[About this task] Each line of the entries that mentions the string "page" needs to be reported.

(Records from a collection)
- - - - -

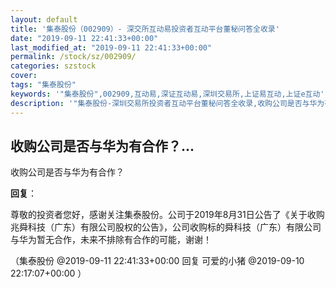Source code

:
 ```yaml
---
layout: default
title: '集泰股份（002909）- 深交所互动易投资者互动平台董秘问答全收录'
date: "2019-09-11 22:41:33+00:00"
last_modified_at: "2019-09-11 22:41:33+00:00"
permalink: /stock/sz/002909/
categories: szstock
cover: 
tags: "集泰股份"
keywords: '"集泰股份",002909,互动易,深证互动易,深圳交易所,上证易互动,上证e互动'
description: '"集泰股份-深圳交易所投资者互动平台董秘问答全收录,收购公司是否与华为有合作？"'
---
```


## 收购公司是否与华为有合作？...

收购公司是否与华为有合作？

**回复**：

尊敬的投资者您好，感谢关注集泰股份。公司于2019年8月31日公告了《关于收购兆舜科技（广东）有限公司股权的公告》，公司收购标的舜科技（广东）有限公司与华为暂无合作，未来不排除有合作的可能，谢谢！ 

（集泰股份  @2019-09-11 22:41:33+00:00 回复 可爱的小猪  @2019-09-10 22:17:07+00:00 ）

- - - - -

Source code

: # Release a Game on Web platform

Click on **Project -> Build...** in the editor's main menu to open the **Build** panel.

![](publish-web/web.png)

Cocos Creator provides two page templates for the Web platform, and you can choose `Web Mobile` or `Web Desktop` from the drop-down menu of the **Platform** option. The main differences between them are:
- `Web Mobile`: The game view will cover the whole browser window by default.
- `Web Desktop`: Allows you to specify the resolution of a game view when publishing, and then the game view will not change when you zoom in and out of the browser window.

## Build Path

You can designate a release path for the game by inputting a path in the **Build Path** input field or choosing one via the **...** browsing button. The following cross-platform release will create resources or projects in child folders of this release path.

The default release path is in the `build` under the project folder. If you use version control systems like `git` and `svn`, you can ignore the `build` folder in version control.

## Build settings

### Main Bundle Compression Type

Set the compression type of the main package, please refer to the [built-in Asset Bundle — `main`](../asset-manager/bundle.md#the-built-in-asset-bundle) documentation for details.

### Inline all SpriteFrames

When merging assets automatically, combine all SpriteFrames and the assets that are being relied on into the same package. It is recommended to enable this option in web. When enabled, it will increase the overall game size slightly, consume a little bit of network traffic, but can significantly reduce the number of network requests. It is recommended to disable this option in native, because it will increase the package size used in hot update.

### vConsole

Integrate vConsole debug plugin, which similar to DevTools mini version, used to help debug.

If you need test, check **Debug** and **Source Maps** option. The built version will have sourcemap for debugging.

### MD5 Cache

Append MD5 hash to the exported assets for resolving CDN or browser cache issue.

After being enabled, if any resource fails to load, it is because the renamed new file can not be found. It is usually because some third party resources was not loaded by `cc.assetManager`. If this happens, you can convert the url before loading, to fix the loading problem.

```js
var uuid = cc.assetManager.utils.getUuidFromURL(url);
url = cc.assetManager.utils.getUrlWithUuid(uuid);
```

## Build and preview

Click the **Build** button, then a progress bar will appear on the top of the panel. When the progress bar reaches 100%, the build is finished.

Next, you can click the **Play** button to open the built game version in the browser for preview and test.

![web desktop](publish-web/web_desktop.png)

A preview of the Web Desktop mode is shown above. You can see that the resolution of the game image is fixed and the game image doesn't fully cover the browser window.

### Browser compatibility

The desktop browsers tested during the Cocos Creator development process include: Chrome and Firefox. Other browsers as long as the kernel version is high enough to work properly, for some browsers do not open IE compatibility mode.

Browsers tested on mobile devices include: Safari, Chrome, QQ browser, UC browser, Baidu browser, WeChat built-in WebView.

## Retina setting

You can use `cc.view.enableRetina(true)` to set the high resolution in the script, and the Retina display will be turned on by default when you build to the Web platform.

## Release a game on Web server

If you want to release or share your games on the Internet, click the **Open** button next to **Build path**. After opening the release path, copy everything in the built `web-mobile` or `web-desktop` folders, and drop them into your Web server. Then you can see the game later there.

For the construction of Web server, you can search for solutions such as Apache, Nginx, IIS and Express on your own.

- - - - -

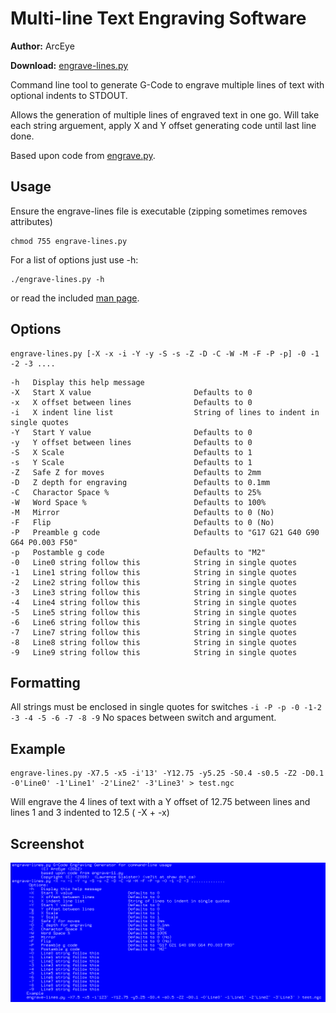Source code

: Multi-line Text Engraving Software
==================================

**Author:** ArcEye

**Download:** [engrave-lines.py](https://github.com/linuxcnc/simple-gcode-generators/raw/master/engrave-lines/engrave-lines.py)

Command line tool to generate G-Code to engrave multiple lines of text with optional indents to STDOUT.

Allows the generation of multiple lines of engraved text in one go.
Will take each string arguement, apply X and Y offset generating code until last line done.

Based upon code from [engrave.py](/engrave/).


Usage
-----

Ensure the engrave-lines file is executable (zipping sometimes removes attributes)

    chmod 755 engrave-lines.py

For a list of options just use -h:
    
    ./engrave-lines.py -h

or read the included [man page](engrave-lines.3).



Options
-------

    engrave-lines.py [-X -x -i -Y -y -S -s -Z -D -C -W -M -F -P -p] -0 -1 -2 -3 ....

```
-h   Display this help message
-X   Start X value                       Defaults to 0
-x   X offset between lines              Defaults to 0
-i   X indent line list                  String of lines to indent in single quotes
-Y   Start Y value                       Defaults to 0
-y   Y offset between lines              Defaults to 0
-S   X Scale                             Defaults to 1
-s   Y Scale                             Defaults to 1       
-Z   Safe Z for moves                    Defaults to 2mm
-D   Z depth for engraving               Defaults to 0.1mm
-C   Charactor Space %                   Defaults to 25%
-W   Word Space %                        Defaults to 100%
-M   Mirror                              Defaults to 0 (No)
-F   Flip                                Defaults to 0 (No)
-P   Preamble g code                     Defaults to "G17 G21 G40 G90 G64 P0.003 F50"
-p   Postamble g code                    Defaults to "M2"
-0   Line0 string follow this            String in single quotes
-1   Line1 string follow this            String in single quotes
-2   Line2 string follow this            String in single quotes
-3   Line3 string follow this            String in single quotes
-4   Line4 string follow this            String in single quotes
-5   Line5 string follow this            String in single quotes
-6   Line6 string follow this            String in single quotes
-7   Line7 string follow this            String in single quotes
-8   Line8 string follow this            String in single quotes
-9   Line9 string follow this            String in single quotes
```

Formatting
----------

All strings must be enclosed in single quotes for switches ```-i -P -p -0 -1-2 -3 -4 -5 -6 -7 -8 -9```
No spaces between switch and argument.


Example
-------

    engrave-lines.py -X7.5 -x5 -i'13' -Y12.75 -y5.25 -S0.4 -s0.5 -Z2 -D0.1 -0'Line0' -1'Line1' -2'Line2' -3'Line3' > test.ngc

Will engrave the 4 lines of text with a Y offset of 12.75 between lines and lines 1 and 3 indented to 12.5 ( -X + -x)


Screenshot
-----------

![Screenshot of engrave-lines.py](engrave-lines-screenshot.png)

- - - - -

[Exercise result]
Cocos Creator provides two page templates for the Web platform, and you can choose `Web Mobile` or `Web Desktop` from the drop-down menu of the **Platform** option. The main differences between them are:
or read the included [man page](engrave-lines.3).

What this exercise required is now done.